--- INSTRUCTIONS FOR THE TASK ---
Your answer should consist of every line from the records that holds the string "localhost".

------ SOURCE INFORMATION ------

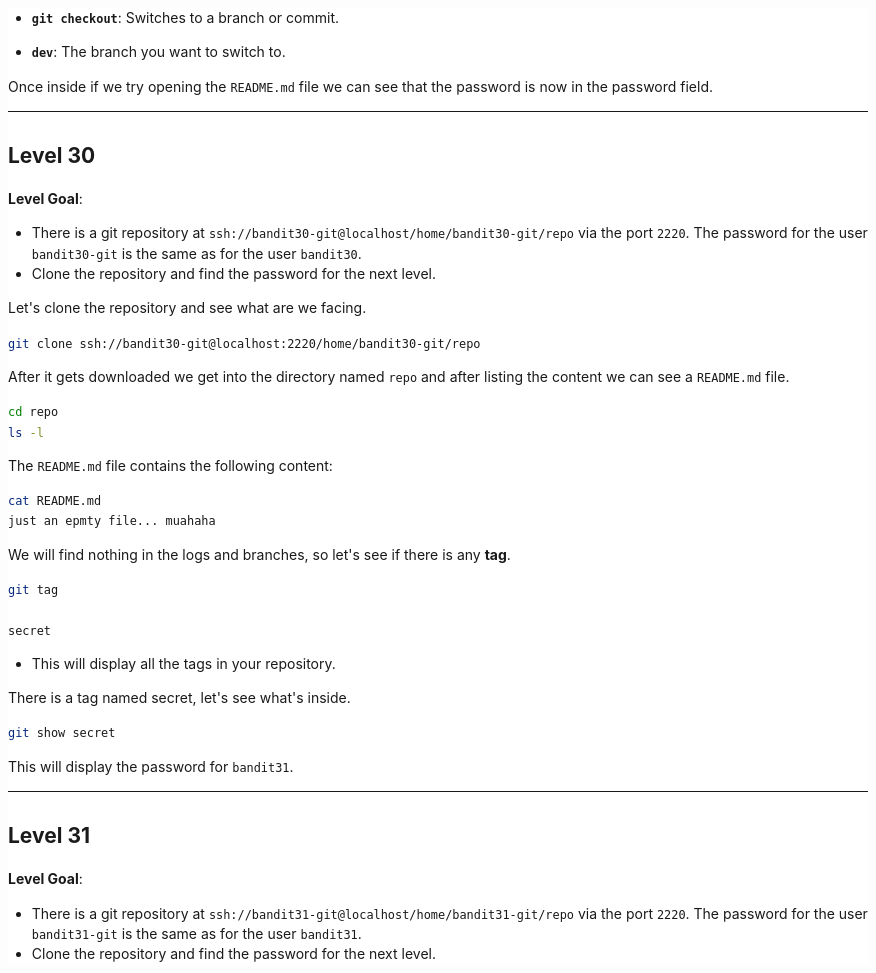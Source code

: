 - **`git checkout`**: Switches to a branch or commit.
    
- **`dev`**: The branch you want to switch to.

Once inside if we try opening the `README.md` file we can see that the password is now in the password field.

---
## Level 30

**Level Goal**:
- There is a git repository at `ssh://bandit30-git@localhost/home/bandit30-git/repo` via the port `2220`. The password for the user `bandit30-git` is the same as for the user `bandit30`.
- Clone the repository and find the password for the next level.

Let's clone the repository and see what are we facing.

```bash
git clone ssh://bandit30-git@localhost:2220/home/bandit30-git/repo
```

After it gets downloaded we get into the directory named `repo` and after listing the content we can see a `README.md` file.

```bash
cd repo
ls -l
```

The `README.md` file contains the following content:

```bash
cat README.md 
just an epmty file... muahaha
```

We will find nothing in the logs and branches, so let's see if there is any **tag**.

```bash
git tag

secret
```

- This will display all the tags in your repository.

There is a tag named secret, let's see what's inside.

```bash
git show secret
```

This will display the password for `bandit31`.

---
## Level 31

**Level Goal**:
- There is a git repository at `ssh://bandit31-git@localhost/home/bandit31-git/repo` via the port `2220`. The password for the user `bandit31-git` is the same as for the user `bandit31`.
- Clone the repository and find the password for the next level.

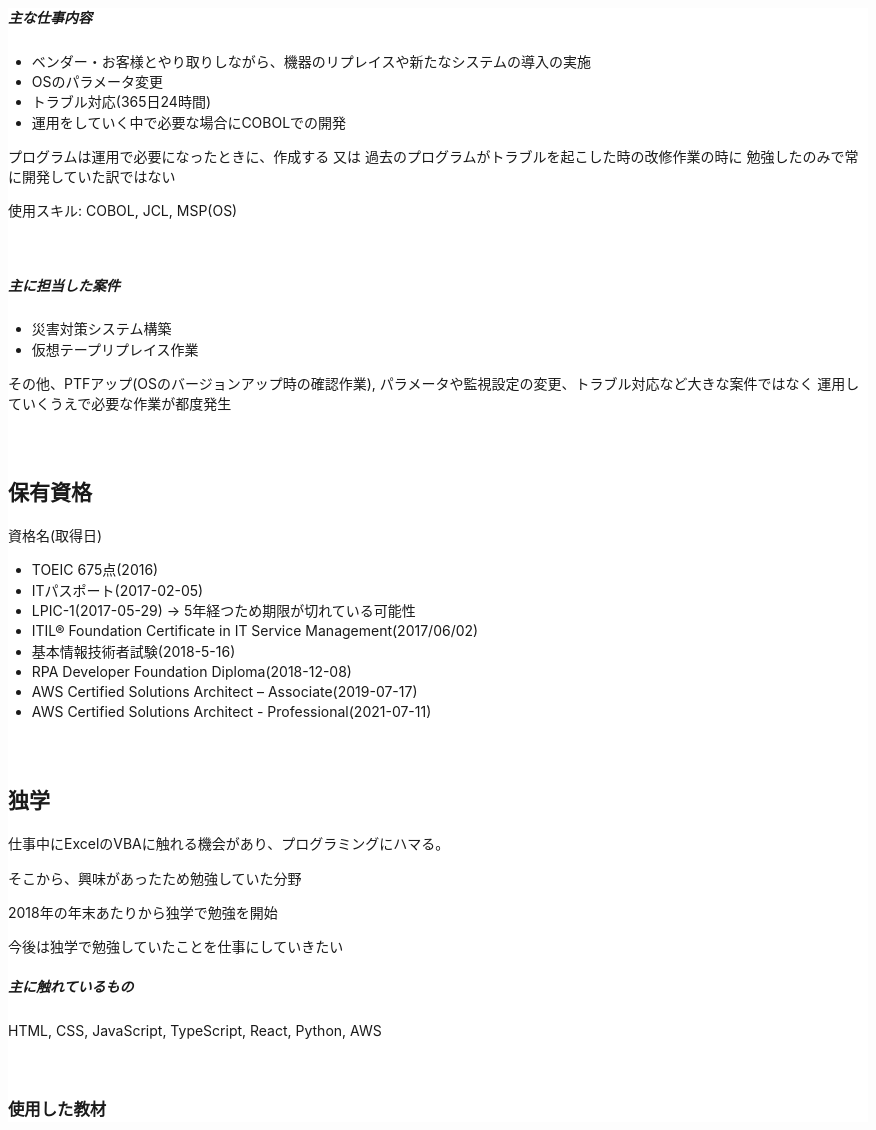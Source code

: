 ##### 主な仕事内容

*   ベンダー・お客様とやり取りしながら、機器のリプレイスや新たなシステムの導入の実施
*   OSのパラメータ変更
*   トラブル対応(365日24時間)
*   運用をしていく中で必要な場合にCOBOLでの開発

プログラムは運用で必要になったときに、作成する 又は 過去のプログラムがトラブルを起こした時の改修作業の時に
勉強したのみで常に開発していた訳ではない


使用スキル: COBOL, JCL, MSP(OS)

<br />

##### 主に担当した案件

*   災害対策システム構築
*   仮想テープリプレイス作業

その他、PTFアップ(OSのバージョンアップ時の確認作業), パラメータや監視設定の変更、トラブル対応など大きな案件ではなく
運用していくうえで必要な作業が都度発生


<br/>

## 保有資格

資格名(取得日)
*   TOEIC 675点(2016)
*   ITパスポート(2017-02-05)
*   LPIC-1(2017-05-29) → 5年経つため期限が切れている可能性
*   ITIL® Foundation Certificate in IT Service Management(2017/06/02)
*   基本情報技術者試験(2018-5-16)
*   RPA Developer Foundation Diploma(2018-12-08)
*   AWS Certified Solutions Architect – Associate(2019-07-17)
*   AWS Certified Solutions Architect - Professional(2021-07-11)

<br/>

## 独学

仕事中にExcelのVBAに触れる機会があり、プログラミングにハマる。

そこから、興味があったため勉強していた分野

2018年の年末あたりから独学で勉強を開始

今後は独学で勉強していたことを仕事にしていきたい

##### 主に触れているもの

HTML, CSS, JavaScript, TypeScript, React, Python, AWS


<br/>

### 使用した教材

------

--- YOUR RESPONSE ---
- There is a git repository at `ssh://bandit30-git@localhost/home/bandit30-git/repo` via the port `2220`. The password for the user `bandit30-git` is the same as for the user `bandit30`.
git clone ssh://bandit30-git@localhost:2220/home/bandit30-git/repo
- There is a git repository at `ssh://bandit31-git@localhost/home/bandit31-git/repo` via the port `2220`. The password for the user `bandit31-git` is the same as for the user `bandit31`.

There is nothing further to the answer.